(Dataset entries)

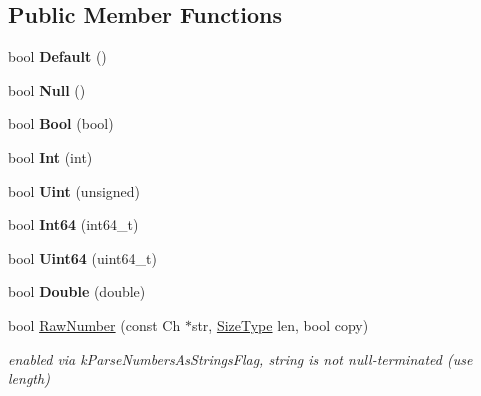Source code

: \subsection*{Public Member Functions}
\begin{DoxyCompactItemize}
\item 
\mbox{\label{struct_base_reader_handler_a836437f6ccc37f08ff933f009b18a78c}} 
bool {\bfseries Default} ()
\item 
\mbox{\label{struct_base_reader_handler_ae2ebbde4628bf3659ddc5d18520935f5}} 
bool {\bfseries Null} ()
\item 
\mbox{\label{struct_base_reader_handler_aa1c3ce42dbb856b3349792dc9d963587}} 
bool {\bfseries Bool} (bool)
\item 
\mbox{\label{struct_base_reader_handler_a85e813aaf7189a2f87bd53953324fafc}} 
bool {\bfseries Int} (int)
\item 
\mbox{\label{struct_base_reader_handler_a0e683306cbb7b4e350a35c18c5246f2a}} 
bool {\bfseries Uint} (unsigned)
\item 
\mbox{\label{struct_base_reader_handler_a04011733ea584739c97ad5c6afa15a35}} 
bool {\bfseries Int64} (int64\+\_\+t)
\item 
\mbox{\label{struct_base_reader_handler_a351aa3cd81856a487c21022e9cc64d2b}} 
bool {\bfseries Uint64} (uint64\+\_\+t)
\item 
\mbox{\label{struct_base_reader_handler_a8156ea6ae5b8cd23a8b700e92a8af1eb}} 
bool {\bfseries Double} (double)
\item 
\mbox{\label{struct_base_reader_handler_a9ed0d83d5e6c8f5e4b32ca3735ff0bb7}} 
bool \hyperlink{struct_base_reader_handler_a9ed0d83d5e6c8f5e4b32ca3735ff0bb7}{Raw\+Number} (const Ch $\ast$str, \hyperlink{rapidjson_8h_a5ed6e6e67250fadbd041127e6386dcb5}{Size\+Type} len, bool copy)
\begin{DoxyCompactList}\small\item\em enabled via k\+Parse\+Numbers\+As\+Strings\+Flag, string is not null-\/terminated (use length) \end{DoxyCompactList}\item 

\end{DoxyCompactItemize}
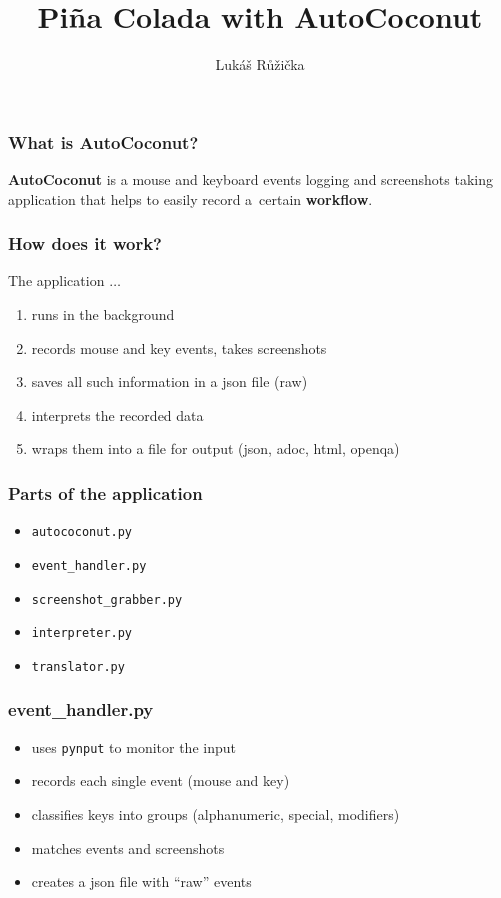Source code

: \documentclass[14pt]{beamer}
\begin{document}
	\author{Lukáš Růžička}
	\title{Pi\~na Colada with AutoCoconut}
	\begin{frame}[plain]
		\maketitle
	\end{frame}
	
	\begin{frame}
		\frametitle{What is AutoCoconut?}
		
		\textbf{AutoCoconut} is a mouse and keyboard events logging and screenshots taking application that helps to easily record a~certain \textbf{workflow}.
	\end{frame} 

\begin{frame}
	\frametitle{How does it work?}
	The application $\ldots$
	\begin{enumerate}
		\item runs in the background
		\item records mouse and key events, takes screenshots
		\item saves all such information in a json file (raw)
		\item interprets the recorded data
		\item wraps them into a file for output (json, adoc, html, openqa)
	\end{enumerate}
\end{frame}

\begin{frame}
	\frametitle{Parts of the application}
	
	\begin{itemize}
		\item \texttt{autococonut.py}		
		\item \texttt{event\_handler.py}
		\item \texttt{screenshot\_grabber.py}
		\item \texttt{interpreter.py}
		\item \texttt{translator.py}
	\end{itemize}
	
\end{frame}

\begin{frame}
	\frametitle{event\_handler.py}
	\begin{itemize}
	\item uses \texttt{pynput} to monitor the input
 	\item records each single event (mouse and key)
	\item classifies keys into groups (alphanumeric, special, modifiers)
	\item matches events and screenshots
	\item creates a json file with ``raw'' events
	\end{itemize}
\end{frame}
\end{document}
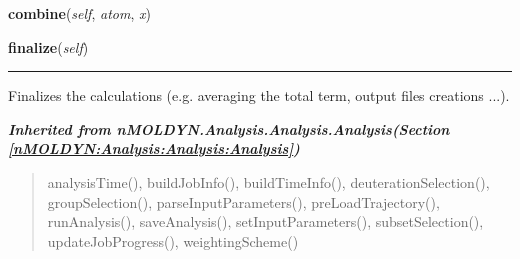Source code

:     \label{nMOLDYN:Analysis:Scattering:DynamicIncoherentStructureFactorAR:combine}

    \vspace{0.5ex}

\hspace{.8\funcindent}\begin{boxedminipage}{\funcwidth}

    \raggedright \textbf{combine}(\textit{self}, \textit{atom}, \textit{x})

\setlength{\parskip}{2ex}
\setlength{\parskip}{1ex}
    \end{boxedminipage}

    \label{nMOLDYN:Analysis:Scattering:DynamicIncoherentStructureFactorAR:finalize}

    \vspace{0.5ex}

\hspace{.8\funcindent}\begin{boxedminipage}{\funcwidth}

    \raggedright \textbf{finalize}(\textit{self})

    \vspace{-1.5ex}

    \rule{\textwidth}{0.5\fboxrule}
\setlength{\parskip}{2ex}
    Finalizes the calculations (e.g. averaging the total term, output files
    creations ...).

\setlength{\parskip}{1ex}
    \end{boxedminipage}


\large{\textbf{\textit{Inherited from nMOLDYN.Analysis.Analysis.Analysis\textit{(Section \ref{nMOLDYN:Analysis:Analysis:Analysis})}}}}

\begin{quote}
analysisTime(), buildJobInfo(), buildTimeInfo(), deuterationSelection(), groupSelection(), parseInputParameters(), preLoadTrajectory(), runAnalysis(), saveAnalysis(), setInputParameters(), subsetSelection(), updateJobProgress(), weightingScheme()
\end{quote}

● **INSTRUCTIONS TO FOLLOW**: All of the entries above must be reproduced exactly, and no image may be included.

● **WRITTEN SOLUTION**:
Source code

: \subsection*{Public Member Functions}
\begin{DoxyCompactItemize}
\item 
\mbox{\label{struct_base_reader_handler_a836437f6ccc37f08ff933f009b18a78c}} 
bool {\bfseries Default} ()
\item 
\mbox{\label{struct_base_reader_handler_ae2ebbde4628bf3659ddc5d18520935f5}} 
bool {\bfseries Null} ()
\item 
\mbox{\label{struct_base_reader_handler_aa1c3ce42dbb856b3349792dc9d963587}} 
bool {\bfseries Bool} (bool)
\item 
\mbox{\label{struct_base_reader_handler_a85e813aaf7189a2f87bd53953324fafc}} 
bool {\bfseries Int} (int)
\item 
\mbox{\label{struct_base_reader_handler_a0e683306cbb7b4e350a35c18c5246f2a}} 
bool {\bfseries Uint} (unsigned)
\item 
\mbox{\label{struct_base_reader_handler_a04011733ea584739c97ad5c6afa15a35}} 
bool {\bfseries Int64} (int64\+\_\+t)
\item 
\mbox{\label{struct_base_reader_handler_a351aa3cd81856a487c21022e9cc64d2b}} 
bool {\bfseries Uint64} (uint64\+\_\+t)
\item 
\mbox{\label{struct_base_reader_handler_a8156ea6ae5b8cd23a8b700e92a8af1eb}} 
bool {\bfseries Double} (double)
\item 
\mbox{\label{struct_base_reader_handler_a9ed0d83d5e6c8f5e4b32ca3735ff0bb7}} 
bool \hyperlink{struct_base_reader_handler_a9ed0d83d5e6c8f5e4b32ca3735ff0bb7}{Raw\+Number} (const Ch $\ast$str, \hyperlink{rapidjson_8h_a5ed6e6e67250fadbd041127e6386dcb5}{Size\+Type} len, bool copy)
\begin{DoxyCompactList}\small\item\em enabled via k\+Parse\+Numbers\+As\+Strings\+Flag, string is not null-\/terminated (use length) \end{DoxyCompactList}\item 

\end{DoxyCompactItemize}
Source code

: \documentclass[14pt]{beamer}
\begin{document}
	\author{Lukáš Růžička}
	\title{Pi\~na Colada with AutoCoconut}
	\begin{frame}[plain]
		\maketitle
	\end{frame}
	
	\begin{frame}
		\frametitle{What is AutoCoconut?}
		
		\textbf{AutoCoconut} is a mouse and keyboard events logging and screenshots taking application that helps to easily record a~certain \textbf{workflow}.
	\end{frame} 

\begin{frame}
	\frametitle{How does it work?}
	The application $\ldots$
	\begin{enumerate}
		\item runs in the background
		\item records mouse and key events, takes screenshots
		\item saves all such information in a json file (raw)
		\item interprets the recorded data
		\item wraps them into a file for output (json, adoc, html, openqa)
	\end{enumerate}
\end{frame}

\begin{frame}
	\frametitle{Parts of the application}
	
	\begin{itemize}
		\item \texttt{autococonut.py}		
		\item \texttt{event\_handler.py}
		\item \texttt{screenshot\_grabber.py}
		\item \texttt{interpreter.py}
		\item \texttt{translator.py}
	\end{itemize}
	
\end{frame}

\begin{frame}
	\frametitle{event\_handler.py}
	\begin{itemize}
	\item uses \texttt{pynput} to monitor the input
 	\item records each single event (mouse and key)
	\item classifies keys into groups (alphanumeric, special, modifiers)
	\item matches events and screenshots
	\item creates a json file with ``raw'' events
	\end{itemize}
\end{frame}
\end{document}
Source code

:     \label{nMOLDYN:Analysis:Scattering:DynamicIncoherentStructureFactorAR:combine}

    \vspace{0.5ex}

\hspace{.8\funcindent}\begin{boxedminipage}{\funcwidth}

    \raggedright \textbf{combine}(\textit{self}, \textit{atom}, \textit{x})

\setlength{\parskip}{2ex}
\setlength{\parskip}{1ex}
    \end{boxedminipage}

    \label{nMOLDYN:Analysis:Scattering:DynamicIncoherentStructureFactorAR:finalize}

    \vspace{0.5ex}

\hspace{.8\funcindent}\begin{boxedminipage}{\funcwidth}

    \raggedright \textbf{finalize}(\textit{self})

    \vspace{-1.5ex}

    \rule{\textwidth}{0.5\fboxrule}
\setlength{\parskip}{2ex}
    Finalizes the calculations (e.g. averaging the total term, output files
    creations ...).

\setlength{\parskip}{1ex}
    \end{boxedminipage}


\large{\textbf{\textit{Inherited from nMOLDYN.Analysis.Analysis.Analysis\textit{(Section \ref{nMOLDYN:Analysis:Analysis:Analysis})}}}}

\begin{quote}
analysisTime(), buildJobInfo(), buildTimeInfo(), deuterationSelection(), groupSelection(), parseInputParameters(), preLoadTrajectory(), runAnalysis(), saveAnalysis(), setInputParameters(), subsetSelection(), updateJobProgress(), weightingScheme()
\end{quote}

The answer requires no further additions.